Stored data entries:
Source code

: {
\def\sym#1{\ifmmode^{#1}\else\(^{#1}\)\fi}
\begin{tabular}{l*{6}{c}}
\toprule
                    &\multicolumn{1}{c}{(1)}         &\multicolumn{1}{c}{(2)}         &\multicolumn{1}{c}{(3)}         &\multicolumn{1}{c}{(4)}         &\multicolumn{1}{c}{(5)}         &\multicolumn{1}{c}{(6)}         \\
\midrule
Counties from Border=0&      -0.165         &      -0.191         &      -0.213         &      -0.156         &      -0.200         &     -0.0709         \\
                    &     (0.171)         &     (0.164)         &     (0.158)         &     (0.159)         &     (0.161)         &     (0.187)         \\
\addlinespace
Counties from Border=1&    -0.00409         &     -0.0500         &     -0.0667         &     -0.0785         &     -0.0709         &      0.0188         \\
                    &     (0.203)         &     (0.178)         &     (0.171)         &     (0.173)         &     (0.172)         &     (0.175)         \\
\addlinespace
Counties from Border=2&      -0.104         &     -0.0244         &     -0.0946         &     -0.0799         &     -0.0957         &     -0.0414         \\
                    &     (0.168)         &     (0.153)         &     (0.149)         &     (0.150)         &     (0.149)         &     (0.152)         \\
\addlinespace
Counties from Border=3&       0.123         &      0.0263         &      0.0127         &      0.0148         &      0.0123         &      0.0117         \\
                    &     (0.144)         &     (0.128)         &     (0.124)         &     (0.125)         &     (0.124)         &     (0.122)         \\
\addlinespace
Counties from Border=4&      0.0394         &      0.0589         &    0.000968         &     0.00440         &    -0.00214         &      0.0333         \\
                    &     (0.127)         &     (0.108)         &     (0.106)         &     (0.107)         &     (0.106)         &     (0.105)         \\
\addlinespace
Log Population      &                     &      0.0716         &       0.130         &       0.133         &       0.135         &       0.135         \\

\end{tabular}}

-- What the task requires --
Repeat the records above exactly.

-- Answer --
Source code

: {
\def\sym#1{\ifmmode^{#1}\else\(^{#1}\)\fi}
\begin{tabular}{l*{6}{c}}
\toprule
                    &\multicolumn{1}{c}{(1)}         &\multicolumn{1}{c}{(2)}         &\multicolumn{1}{c}{(3)}         &\multicolumn{1}{c}{(4)}         &\multicolumn{1}{c}{(5)}         &\multicolumn{1}{c}{(6)}         \\
\midrule
Counties from Border=0&      -0.165         &      -0.191         &      -0.213         &      -0.156         &      -0.200         &     -0.0709         \\
                    &     (0.171)         &     (0.164)         &     (0.158)         &     (0.159)         &     (0.161)         &     (0.187)         \\
\addlinespace
Counties from Border=1&    -0.00409         &     -0.0500         &     -0.0667         &     -0.0785         &     -0.0709         &      0.0188         \\
                    &     (0.203)         &     (0.178)         &     (0.171)         &     (0.173)         &     (0.172)         &     (0.175)         \\
\addlinespace
Counties from Border=2&      -0.104         &     -0.0244         &     -0.0946         &     -0.0799         &     -0.0957         &     -0.0414         \\
                    &     (0.168)         &     (0.153)         &     (0.149)         &     (0.150)         &     (0.149)         &     (0.152)         \\
\addlinespace
Counties from Border=3&       0.123         &      0.0263         &      0.0127         &      0.0148         &      0.0123         &      0.0117         \\
                    &     (0.144)         &     (0.128)         &     (0.124)         &     (0.125)         &     (0.124)         &     (0.122)         \\
\addlinespace
Counties from Border=4&      0.0394         &      0.0589         &    0.000968         &     0.00440         &    -0.00214         &      0.0333         \\
                    &     (0.127)         &     (0.108)         &     (0.106)         &     (0.107)         &     (0.106)         &     (0.105)         \\
\addlinespace
Log Population      &                     &      0.0716         &       0.130         &       0.133         &       0.135         &       0.135         \\

\end{tabular}}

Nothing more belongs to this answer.